◆ **YOUR OBJECTIVE**
Begin with the first line below and retype each line exactly through the line containing "Edit Signature Request With Template". Any pictures are to be left out.

[Source data]
------------

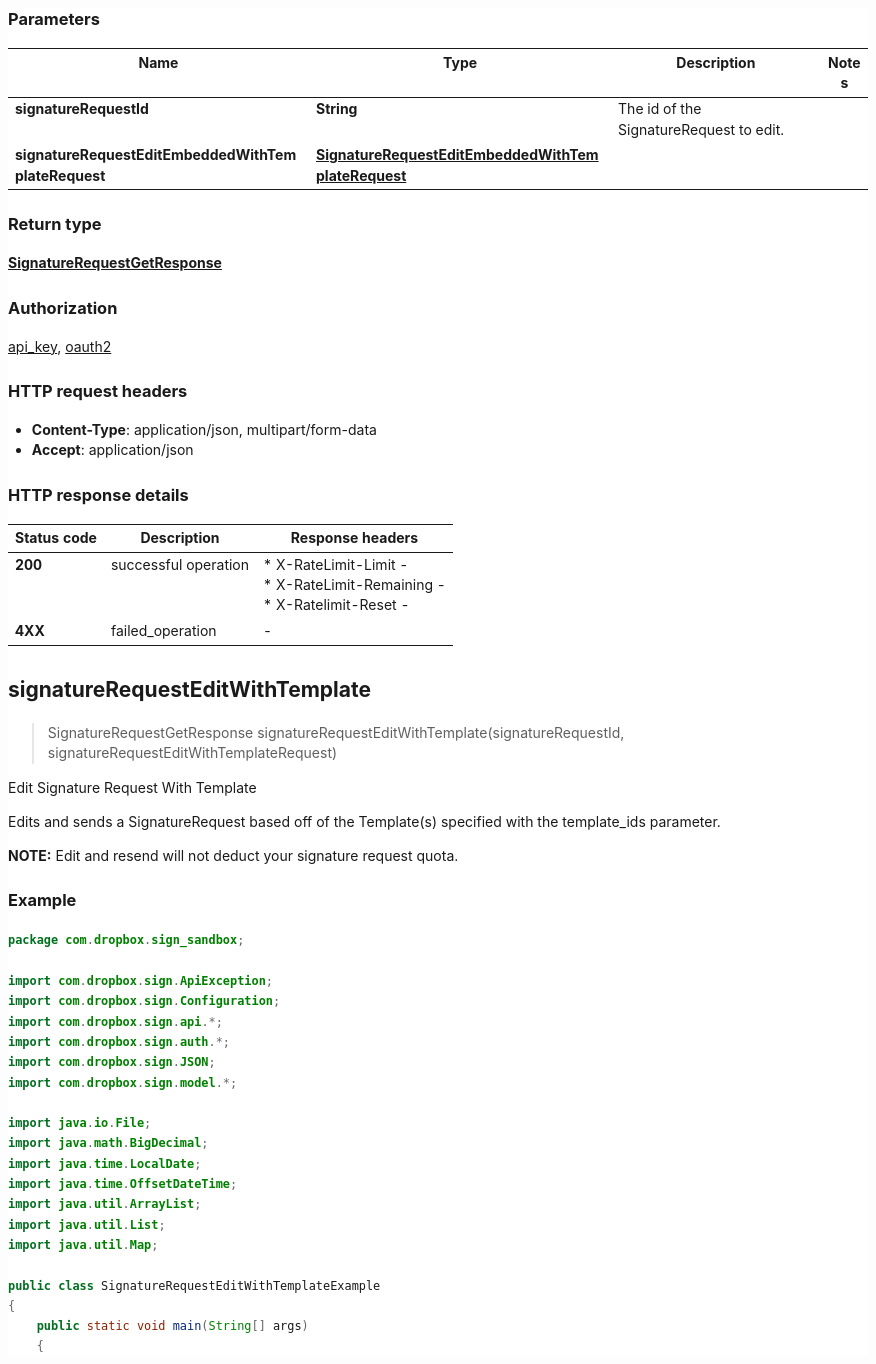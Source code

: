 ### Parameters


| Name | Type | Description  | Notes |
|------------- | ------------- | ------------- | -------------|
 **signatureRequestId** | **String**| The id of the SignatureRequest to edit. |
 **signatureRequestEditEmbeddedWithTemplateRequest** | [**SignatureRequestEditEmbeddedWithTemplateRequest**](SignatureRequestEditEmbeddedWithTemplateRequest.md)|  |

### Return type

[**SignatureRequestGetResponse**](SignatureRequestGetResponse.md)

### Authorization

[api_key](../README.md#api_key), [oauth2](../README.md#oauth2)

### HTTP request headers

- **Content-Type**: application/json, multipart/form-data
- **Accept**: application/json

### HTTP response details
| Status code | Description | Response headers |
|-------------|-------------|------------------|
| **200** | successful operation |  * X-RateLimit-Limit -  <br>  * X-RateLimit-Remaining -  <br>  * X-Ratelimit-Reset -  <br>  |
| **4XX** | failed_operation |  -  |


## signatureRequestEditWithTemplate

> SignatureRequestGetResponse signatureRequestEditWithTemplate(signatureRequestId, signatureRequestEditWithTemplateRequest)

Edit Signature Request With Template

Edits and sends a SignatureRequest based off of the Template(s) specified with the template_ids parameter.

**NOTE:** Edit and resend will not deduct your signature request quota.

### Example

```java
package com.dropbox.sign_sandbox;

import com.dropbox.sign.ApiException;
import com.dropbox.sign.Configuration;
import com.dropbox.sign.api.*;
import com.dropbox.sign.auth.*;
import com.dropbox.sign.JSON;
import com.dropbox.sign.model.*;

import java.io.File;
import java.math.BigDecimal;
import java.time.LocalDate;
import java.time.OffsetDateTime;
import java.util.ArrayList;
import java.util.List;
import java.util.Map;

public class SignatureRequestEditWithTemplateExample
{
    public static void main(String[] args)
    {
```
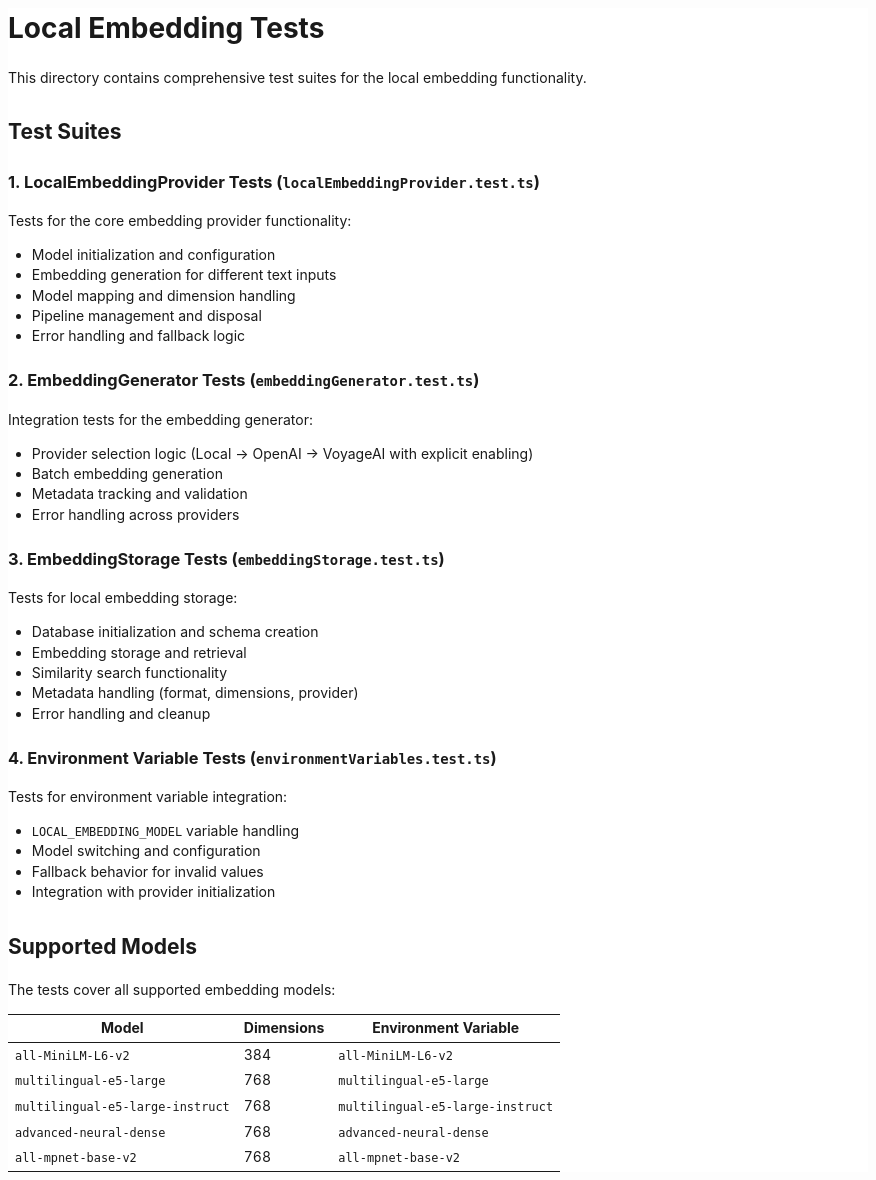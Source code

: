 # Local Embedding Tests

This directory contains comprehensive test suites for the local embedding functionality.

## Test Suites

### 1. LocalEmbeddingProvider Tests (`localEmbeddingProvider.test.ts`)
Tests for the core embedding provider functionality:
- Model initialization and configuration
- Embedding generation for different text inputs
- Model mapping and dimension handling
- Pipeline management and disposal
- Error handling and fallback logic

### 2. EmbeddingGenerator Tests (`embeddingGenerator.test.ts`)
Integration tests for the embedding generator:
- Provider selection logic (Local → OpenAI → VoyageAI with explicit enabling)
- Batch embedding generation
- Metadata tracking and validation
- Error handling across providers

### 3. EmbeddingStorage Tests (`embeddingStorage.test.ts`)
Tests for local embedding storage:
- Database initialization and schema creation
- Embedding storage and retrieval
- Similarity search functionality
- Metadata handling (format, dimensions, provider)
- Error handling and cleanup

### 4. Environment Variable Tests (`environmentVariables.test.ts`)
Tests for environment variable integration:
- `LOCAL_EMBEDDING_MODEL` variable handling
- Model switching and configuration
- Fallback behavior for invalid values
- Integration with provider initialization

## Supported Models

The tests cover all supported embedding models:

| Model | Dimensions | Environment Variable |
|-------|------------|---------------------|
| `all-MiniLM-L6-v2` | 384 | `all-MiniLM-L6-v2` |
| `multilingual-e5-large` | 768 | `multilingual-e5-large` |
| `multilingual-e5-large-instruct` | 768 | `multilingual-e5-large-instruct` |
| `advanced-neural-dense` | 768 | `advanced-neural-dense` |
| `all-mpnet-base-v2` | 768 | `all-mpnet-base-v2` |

------------

◆ **RESULT FOR THIS TASK**
Source code

: ### Parameters


| Name | Type | Description  | Notes |
|------------- | ------------- | ------------- | -------------|
 **signatureRequestId** | **String**| The id of the SignatureRequest to edit. |
 **signatureRequestEditEmbeddedWithTemplateRequest** | [**SignatureRequestEditEmbeddedWithTemplateRequest**](SignatureRequestEditEmbeddedWithTemplateRequest.md)|  |

### Return type

[**SignatureRequestGetResponse**](SignatureRequestGetResponse.md)

### Authorization

[api_key](../README.md#api_key), [oauth2](../README.md#oauth2)

### HTTP request headers

- **Content-Type**: application/json, multipart/form-data
- **Accept**: application/json

### HTTP response details
| Status code | Description | Response headers |
|-------------|-------------|------------------|
| **200** | successful operation |  * X-RateLimit-Limit -  <br>  * X-RateLimit-Remaining -  <br>  * X-Ratelimit-Reset -  <br>  |
| **4XX** | failed_operation |  -  |


## signatureRequestEditWithTemplate

> SignatureRequestGetResponse signatureRequestEditWithTemplate(signatureRequestId, signatureRequestEditWithTemplateRequest)

Edit Signature Request With Template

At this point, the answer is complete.